Fans zijn mensen die hun idool op een voetstuk plaatsen en er eigenlijk grotendeels kritiekloos naar kijken. Als we dat als journalist zouden doen, dan zou onze carrière snel voorbij zijn. Sterker nog, als fans zouden we maar wat zenuwachtig worden in de buurt van leden van het Koninklijk Huis en we zouden dan voortdurend proberen selfies te maken met de Oranjes. Terwijl dat ongeveer het laatste is wat van journalisten verwacht en getolereerd zal worden. Maar ik heb niks tegen Oranjefans. Dat zijn over het algemeen aardige, leuke mensen die de koninklijke familie veelvuldig volgen en die je als journalist dus geregeld tegenkomt. De bekendste is ongetwijfeld Oscar Meijer. Hij staat bij Koningsdag en Prinsjesdag in zijn opvallende rood-wit-blauwe trui langs de route. Bij weer en wind, altijd in die trui. In de tijd van Koninginnedag had hij altijd een zak drop voor Beatrix bij zich, die zij ook kwam aannemen. Beatrix begaf zich zelden naar de dranghekken voor het publiek – nu is dat de normaalste zaak van de wereld – maar voor Oscar deed ze het altijd wel.

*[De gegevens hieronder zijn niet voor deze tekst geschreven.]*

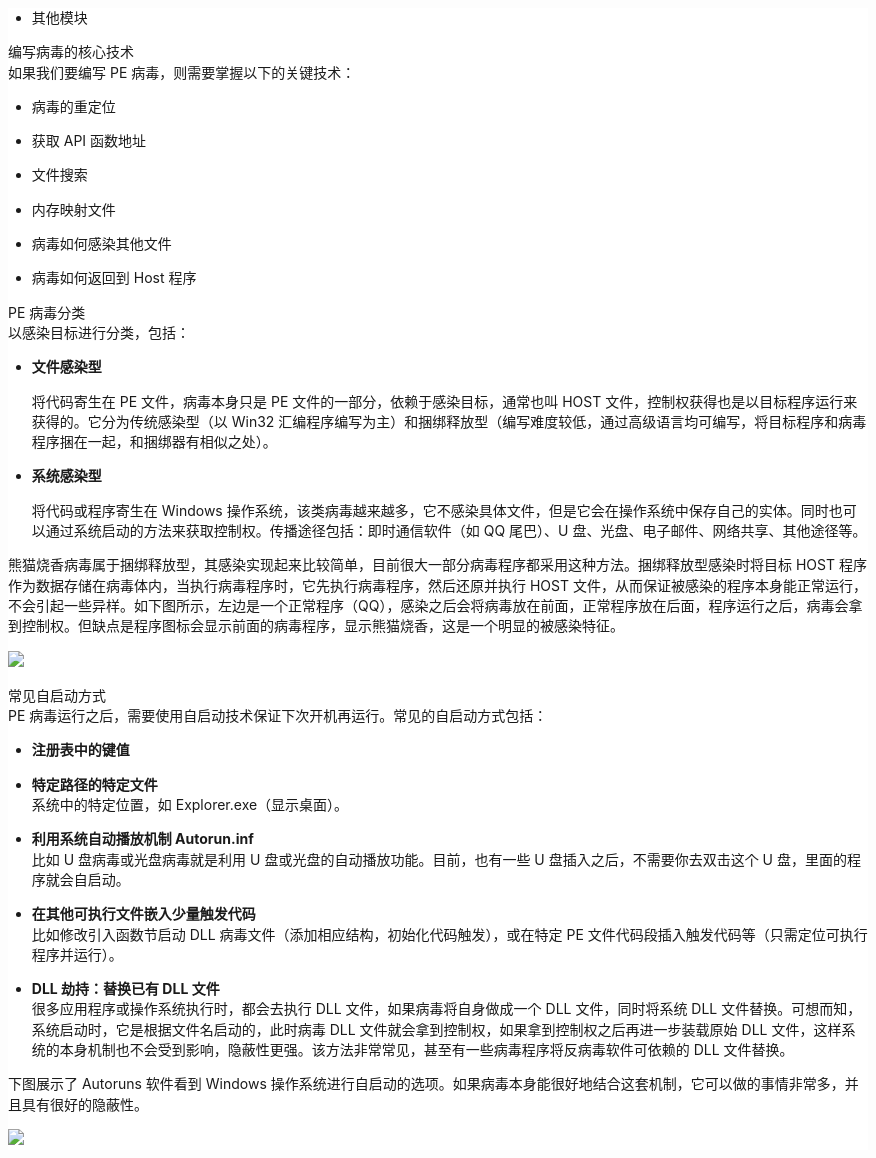 *   其他模块
    

编写病毒的核心技术  
如果我们要编写 PE 病毒，则需要掌握以下的关键技术：

*   病毒的重定位
    
*   获取 API 函数地址
    
*   文件搜索
    
*   内存映射文件
    
*   病毒如何感染其他文件
    
*   病毒如何返回到 Host 程序
    

PE 病毒分类  
以感染目标进行分类，包括：

*   **文件感染型**
    
    将代码寄生在 PE 文件，病毒本身只是 PE 文件的一部分，依赖于感染目标，通常也叫 HOST 文件，控制权获得也是以目标程序运行来获得的。它分为传统感染型（以 Win32 汇编程序编写为主）和捆绑释放型（编写难度较低，通过高级语言均可编写，将目标程序和病毒程序捆在一起，和捆绑器有相似之处）。
    

*   **系统感染型**
    
    将代码或程序寄生在 Windows 操作系统，该类病毒越来越多，它不感染具体文件，但是它会在操作系统中保存自己的实体。同时也可以通过系统启动的方法来获取控制权。传播途径包括：即时通信软件（如 QQ 尾巴）、U 盘、光盘、电子邮件、网络共享、其他途径等。
    

熊猫烧香病毒属于捆绑释放型，其感染实现起来比较简单，目前很大一部分病毒程序都采用这种方法。捆绑释放型感染时将目标 HOST 程序作为数据存储在病毒体内，当执行病毒程序时，它先执行病毒程序，然后还原并执行 HOST 文件，从而保证被感染的程序本身能正常运行，不会引起一些异样。如下图所示，左边是一个正常程序（QQ），感染之后会将病毒放在前面，正常程序放在后面，程序运行之后，病毒会拿到控制权。但缺点是程序图标会显示前面的病毒程序，显示熊猫烧香，这是一个明显的被感染特征。

![](https://mmbiz.qpic.cn/mmbiz_png/0RFmxdZEDRPpEMn60icrZhFibduDctYwAfBHNJPPlfq7O61XAkNNPKZWTK4hjAcKDL0gN9OWbHRdWs1yibV9pwd4g/640?wx_fmt=png)

常见自启动方式  
PE 病毒运行之后，需要使用自启动技术保证下次开机再运行。常见的自启动方式包括：

*   **注册表中的键值**
    
*   **特定路径的特定文件**  
    系统中的特定位置，如 Explorer.exe（显示桌面）。
    
*   **利用系统自动播放机制 Autorun.inf**  
    比如 U 盘病毒或光盘病毒就是利用 U 盘或光盘的自动播放功能。目前，也有一些 U 盘插入之后，不需要你去双击这个 U 盘，里面的程序就会自启动。
    
*   **在其他可执行文件嵌入少量触发代码**  
    比如修改引入函数节启动 DLL 病毒文件（添加相应结构，初始化代码触发），或在特定 PE 文件代码段插入触发代码等（只需定位可执行程序并运行）。
    
*   **DLL 劫持：替换已有 DLL 文件**  
    很多应用程序或操作系统执行时，都会去执行 DLL 文件，如果病毒将自身做成一个 DLL 文件，同时将系统 DLL 文件替换。可想而知，系统启动时，它是根据文件名启动的，此时病毒 DLL 文件就会拿到控制权，如果拿到控制权之后再进一步装载原始 DLL 文件，这样系统的本身机制也不会受到影响，隐蔽性更强。该方法非常常见，甚至有一些病毒程序将反病毒软件可依赖的 DLL 文件替换。
    

下图展示了 Autoruns 软件看到 Windows 操作系统进行自启动的选项。如果病毒本身能很好地结合这套机制，它可以做的事情非常多，并且具有很好的隐蔽性。

![](https://mmbiz.qpic.cn/mmbiz_png/0RFmxdZEDRPpEMn60icrZhFibduDctYwAfRfPkfmxHd7PHAExlvC5NCvQjSE1rcQdsWlU4plYuDbLxL48Ryiaquvg/640?wx_fmt=png)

Oscar is een attente, lieve man die, heel discreet, ook de juiste dingen kan zeggen of schrijven. Toen ik een jaar geleden flink ziek was, was Oscar een van de eersten met opbeurende woorden. Door de jaren heen zijn we elkaar gaan waarderen. De allereerste keer dat ik hem ontmoette was bij De 5 Uur Show, bijna 22 jaar geleden. Er was een discussie over het privéleven van de Oranjes; of dat met rust gelaten moest worden of dat er wel degelijk een publiek is om daarover te schrijven. Ik was er om de laatste stelling te verdedigen en Oscar verdedigde dat alles wat de leden van het Oranjehuis privé deden, geheim moest blijven. Dat deed hij met verve, al stonden we die middag lijnrecht tegenover elkaar. Dit jaar is Koningsdag in zijn woonplaats. Ik vond het leuk dat, voordat het nieuws wereldkundig werd gemaakt, burgemeester Bolsius als eerste zijn inwoner en Oranjefan Oscar inlichtte. Ik ga er dan ook van uit dat Oscar op 27 april een ereplek heeft.